Exercise directions =
Write out the data exactly, please, and omit the pictures.

Source data =
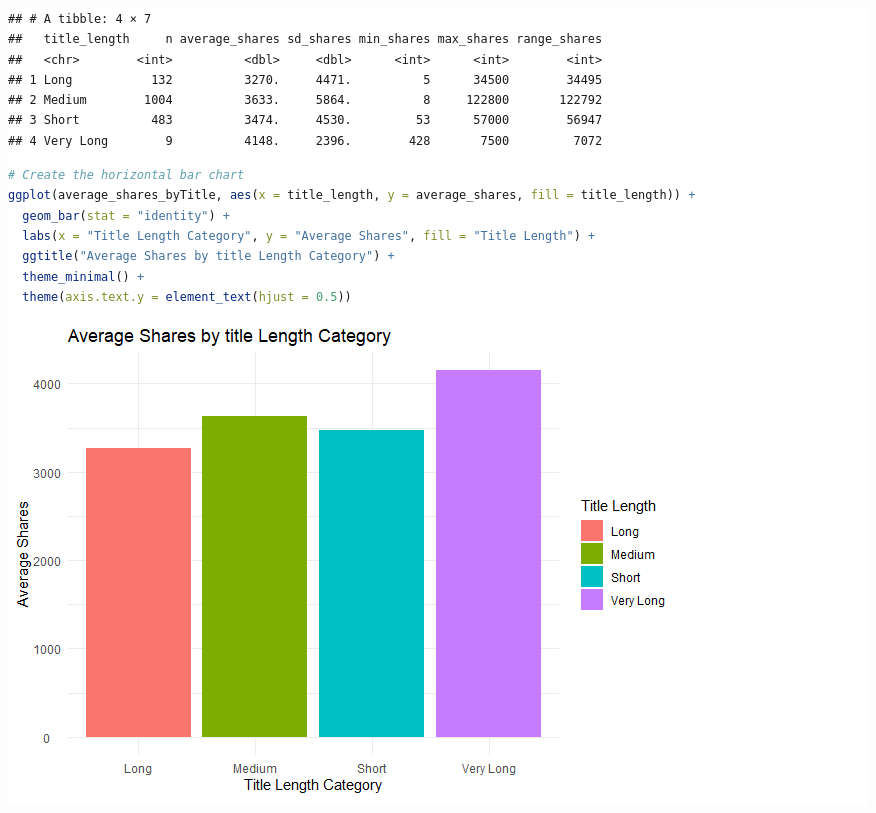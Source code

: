     ## # A tibble: 4 × 7
    ##   title_length     n average_shares sd_shares min_shares max_shares range_shares
    ##   <chr>        <int>          <dbl>     <dbl>      <int>      <int>        <int>
    ## 1 Long           132          3270.     4471.          5      34500        34495
    ## 2 Medium        1004          3633.     5864.          8     122800       122792
    ## 3 Short          483          3474.     4530.         53      57000        56947
    ## 4 Very Long        9          4148.     2396.        428       7500         7072

``` r
# Create the horizontal bar chart
ggplot(average_shares_byTitle, aes(x = title_length, y = average_shares, fill = title_length)) +
  geom_bar(stat = "identity") +
  labs(x = "Title Length Category", y = "Average Shares", fill = "Title Length") +
  ggtitle("Average Shares by title Length Category") +
  theme_minimal() +
  theme(axis.text.y = element_text(hjust = 0.5))
```

![](SocialMedia_files/figure-gfm/Summarization6-1.png)
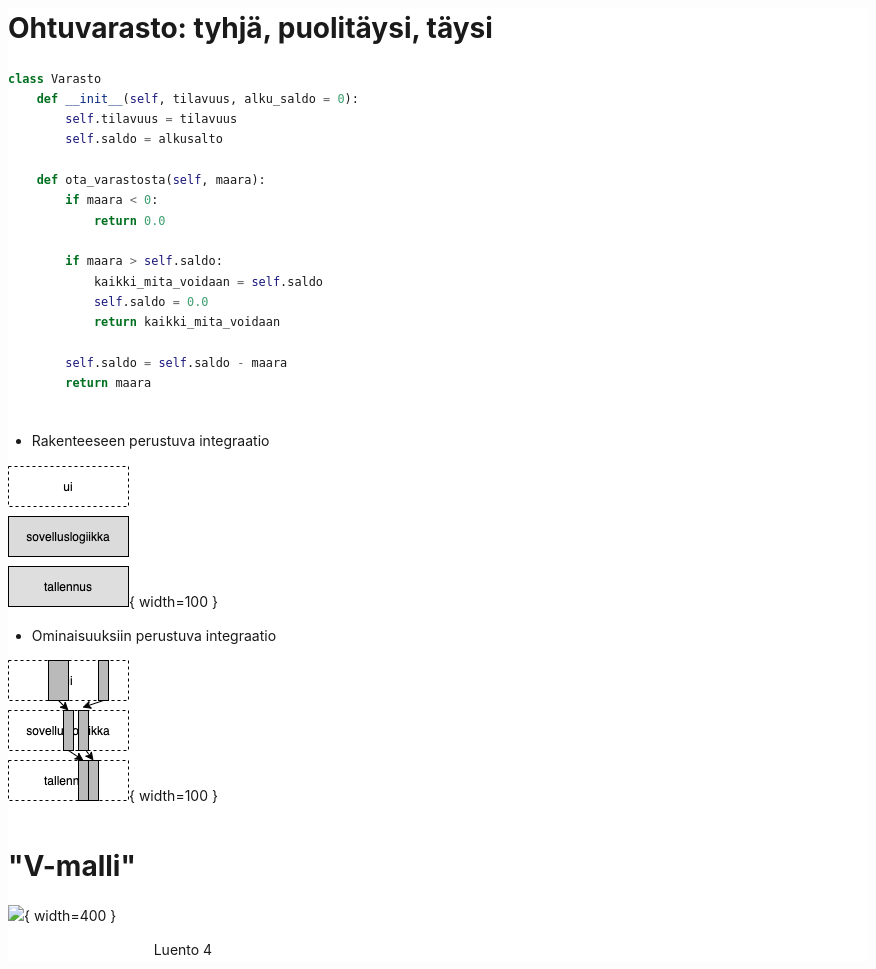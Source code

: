 # Ohtuvarasto: tyhjä, puolitäysi, täysi

```python
class Varasto
    def __init__(self, tilavuus, alku_saldo = 0):
        self.tilavuus = tilavuus
        self.saldo = alkusalto

    def ota_varastosta(self, maara):
        if maara < 0:
            return 0.0

        if maara > self.saldo:
            kaikki_mita_voidaan = self.saldo
            self.saldo = 0.0
            return kaikki_mita_voidaan

        self.saldo = self.saldo - maara
        return maara
```

#

- Rakenteeseen perustuva integraatio

![](./images/3.png){ width=100 }

- Ominaisuuksiin perustuva integraatio

![](./images/3b.png){ width=100 }

# "V-malli"

![](../ohjelmistotuotanto-hy.github.io/images/3-3.png){ width=400 }


&nbsp;&nbsp;&nbsp;&nbsp;&nbsp;&nbsp;&nbsp;&nbsp;&nbsp;&nbsp;&nbsp;&nbsp;&nbsp;&nbsp;&nbsp;&nbsp;&nbsp;&nbsp;&nbsp;&nbsp;&nbsp;&nbsp;&nbsp;&nbsp;&nbsp;&nbsp;&nbsp;&nbsp;&nbsp;&nbsp;&nbsp;&nbsp;&nbsp;&nbsp;&nbsp;&nbsp;&nbsp;Luento 4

Reply =
Source code

:     ## # A tibble: 4 × 7
    ##   title_length     n average_shares sd_shares min_shares max_shares range_shares
    ##   <chr>        <int>          <dbl>     <dbl>      <int>      <int>        <int>
    ## 1 Long           132          3270.     4471.          5      34500        34495
    ## 2 Medium        1004          3633.     5864.          8     122800       122792
    ## 3 Short          483          3474.     4530.         53      57000        56947
    ## 4 Very Long        9          4148.     2396.        428       7500         7072

``` r
# Create the horizontal bar chart
ggplot(average_shares_byTitle, aes(x = title_length, y = average_shares, fill = title_length)) +
  geom_bar(stat = "identity") +
  labs(x = "Title Length Category", y = "Average Shares", fill = "Title Length") +
  ggtitle("Average Shares by title Length Category") +
  theme_minimal() +
  theme(axis.text.y = element_text(hjust = 0.5))
```

![](SocialMedia_files/figure-gfm/Summarization6-1.png)
Source code

: # Ohtuvarasto: tyhjä, puolitäysi, täysi

```python
class Varasto
    def __init__(self, tilavuus, alku_saldo = 0):
        self.tilavuus = tilavuus
        self.saldo = alkusalto

    def ota_varastosta(self, maara):
        if maara < 0:
            return 0.0

        if maara > self.saldo:
            kaikki_mita_voidaan = self.saldo
            self.saldo = 0.0
            return kaikki_mita_voidaan

        self.saldo = self.saldo - maara
        return maara
```

#

- Rakenteeseen perustuva integraatio

![](./images/3.png){ width=100 }

- Ominaisuuksiin perustuva integraatio

![](./images/3b.png){ width=100 }

# "V-malli"

![](../ohjelmistotuotanto-hy.github.io/images/3-3.png){ width=400 }


&nbsp;&nbsp;&nbsp;&nbsp;&nbsp;&nbsp;&nbsp;&nbsp;&nbsp;&nbsp;&nbsp;&nbsp;&nbsp;&nbsp;&nbsp;&nbsp;&nbsp;&nbsp;&nbsp;&nbsp;&nbsp;&nbsp;&nbsp;&nbsp;&nbsp;&nbsp;&nbsp;&nbsp;&nbsp;&nbsp;&nbsp;&nbsp;&nbsp;&nbsp;&nbsp;&nbsp;&nbsp;Luento 4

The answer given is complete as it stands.